(Supplied material Opens)
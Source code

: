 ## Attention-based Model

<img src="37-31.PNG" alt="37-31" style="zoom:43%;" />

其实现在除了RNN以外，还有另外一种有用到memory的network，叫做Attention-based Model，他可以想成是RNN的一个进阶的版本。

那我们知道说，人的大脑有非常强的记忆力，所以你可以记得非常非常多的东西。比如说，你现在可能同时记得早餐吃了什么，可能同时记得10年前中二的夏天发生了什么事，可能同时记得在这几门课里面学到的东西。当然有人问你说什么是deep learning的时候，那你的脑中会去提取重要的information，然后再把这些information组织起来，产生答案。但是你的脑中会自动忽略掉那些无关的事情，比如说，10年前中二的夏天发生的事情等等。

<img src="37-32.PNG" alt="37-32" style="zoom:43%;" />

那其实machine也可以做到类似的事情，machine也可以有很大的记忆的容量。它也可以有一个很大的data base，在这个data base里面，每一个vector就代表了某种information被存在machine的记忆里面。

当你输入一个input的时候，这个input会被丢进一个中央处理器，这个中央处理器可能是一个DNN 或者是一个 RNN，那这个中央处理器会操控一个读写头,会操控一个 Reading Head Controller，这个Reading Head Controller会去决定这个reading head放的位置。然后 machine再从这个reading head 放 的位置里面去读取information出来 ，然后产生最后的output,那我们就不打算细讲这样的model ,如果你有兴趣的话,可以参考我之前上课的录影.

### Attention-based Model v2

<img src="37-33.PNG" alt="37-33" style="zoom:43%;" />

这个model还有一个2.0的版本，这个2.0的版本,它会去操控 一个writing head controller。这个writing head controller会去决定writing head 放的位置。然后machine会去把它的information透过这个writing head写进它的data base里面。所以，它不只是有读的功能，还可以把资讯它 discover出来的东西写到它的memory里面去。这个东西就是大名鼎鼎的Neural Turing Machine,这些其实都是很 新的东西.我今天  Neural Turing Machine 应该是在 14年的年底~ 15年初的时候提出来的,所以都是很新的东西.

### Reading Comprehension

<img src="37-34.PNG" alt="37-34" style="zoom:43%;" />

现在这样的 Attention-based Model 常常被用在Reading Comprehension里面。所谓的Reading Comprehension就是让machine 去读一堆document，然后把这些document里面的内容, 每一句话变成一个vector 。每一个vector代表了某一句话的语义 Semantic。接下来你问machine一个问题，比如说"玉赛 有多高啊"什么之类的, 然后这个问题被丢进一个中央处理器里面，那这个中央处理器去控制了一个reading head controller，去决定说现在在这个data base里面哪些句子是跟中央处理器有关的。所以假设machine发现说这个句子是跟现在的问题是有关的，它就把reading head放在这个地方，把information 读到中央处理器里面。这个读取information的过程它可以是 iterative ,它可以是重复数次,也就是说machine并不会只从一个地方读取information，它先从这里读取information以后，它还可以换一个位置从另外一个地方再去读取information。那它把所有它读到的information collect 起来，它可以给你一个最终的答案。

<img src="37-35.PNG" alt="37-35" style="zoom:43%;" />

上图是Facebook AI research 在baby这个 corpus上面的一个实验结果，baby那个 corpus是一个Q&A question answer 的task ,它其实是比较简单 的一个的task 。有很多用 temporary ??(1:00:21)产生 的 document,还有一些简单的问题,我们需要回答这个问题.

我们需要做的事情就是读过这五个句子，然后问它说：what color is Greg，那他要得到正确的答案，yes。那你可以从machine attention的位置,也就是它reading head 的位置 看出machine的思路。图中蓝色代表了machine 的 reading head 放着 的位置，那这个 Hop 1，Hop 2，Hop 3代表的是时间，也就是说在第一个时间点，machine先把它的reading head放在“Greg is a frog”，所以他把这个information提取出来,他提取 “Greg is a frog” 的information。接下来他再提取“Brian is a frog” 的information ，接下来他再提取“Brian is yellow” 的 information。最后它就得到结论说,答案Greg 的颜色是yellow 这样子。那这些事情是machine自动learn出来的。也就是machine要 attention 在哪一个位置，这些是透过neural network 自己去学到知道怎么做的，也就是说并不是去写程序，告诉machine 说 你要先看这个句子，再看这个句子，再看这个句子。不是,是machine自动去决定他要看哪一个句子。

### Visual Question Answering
(Supplied material Closes)
§ **What this task involves**
The answer must be the lines from the one containing "这个model还有一个2.0的版本，这个2.0的版本,它会去操控 一个writing head" through the last line of the records, written out exactly; please include nothing more.

§ **Problem solution**
这个model还有一个2.0的版本，这个2.0的版本,它会去操控 一个writing head controller。这个writing head controller会去决定writing head 放的位置。然后machine会去把它的information透过这个writing head写进它的data base里面。所以，它不只是有读的功能，还可以把资讯它 discover出来的东西写到它的memory里面去。这个东西就是大名鼎鼎的Neural Turing Machine,这些其实都是很 新的东西.我今天  Neural Turing Machine 应该是在 14年的年底~ 15年初的时候提出来的,所以都是很新的东西.

### Reading Comprehension

<img src="37-34.PNG" alt="37-34" style="zoom:43%;" />

现在这样的 Attention-based Model 常常被用在Reading Comprehension里面。所谓的Reading Comprehension就是让machine 去读一堆document，然后把这些document里面的内容, 每一句话变成一个vector 。每一个vector代表了某一句话的语义 Semantic。接下来你问machine一个问题，比如说"玉赛 有多高啊"什么之类的, 然后这个问题被丢进一个中央处理器里面，那这个中央处理器去控制了一个reading head controller，去决定说现在在这个data base里面哪些句子是跟中央处理器有关的。所以假设machine发现说这个句子是跟现在的问题是有关的，它就把reading head放在这个地方，把information 读到中央处理器里面。这个读取information的过程它可以是 iterative ,它可以是重复数次,也就是说machine并不会只从一个地方读取information，它先从这里读取information以后，它还可以换一个位置从另外一个地方再去读取information。那它把所有它读到的information collect 起来，它可以给你一个最终的答案。

<img src="37-35.PNG" alt="37-35" style="zoom:43%;" />

上图是Facebook AI research 在baby这个 corpus上面的一个实验结果，baby那个 corpus是一个Q&A question answer 的task ,它其实是比较简单 的一个的task 。有很多用 temporary ??(1:00:21)产生 的 document,还有一些简单的问题,我们需要回答这个问题.

我们需要做的事情就是读过这五个句子，然后问它说：what color is Greg，那他要得到正确的答案，yes。那你可以从machine attention的位置,也就是它reading head 的位置 看出machine的思路。图中蓝色代表了machine 的 reading head 放着 的位置，那这个 Hop 1，Hop 2，Hop 3代表的是时间，也就是说在第一个时间点，machine先把它的reading head放在“Greg is a frog”，所以他把这个information提取出来,他提取 “Greg is a frog” 的information。接下来他再提取“Brian is a frog” 的information ，接下来他再提取“Brian is yellow” 的 information。最后它就得到结论说,答案Greg 的颜色是yellow 这样子。那这些事情是machine自动learn出来的。也就是machine要 attention 在哪一个位置，这些是透过neural network 自己去学到知道怎么做的，也就是说并不是去写程序，告诉machine 说 你要先看这个句子，再看这个句子，再看这个句子。不是,是machine自动去决定他要看哪一个句子。

### Visual Question Answering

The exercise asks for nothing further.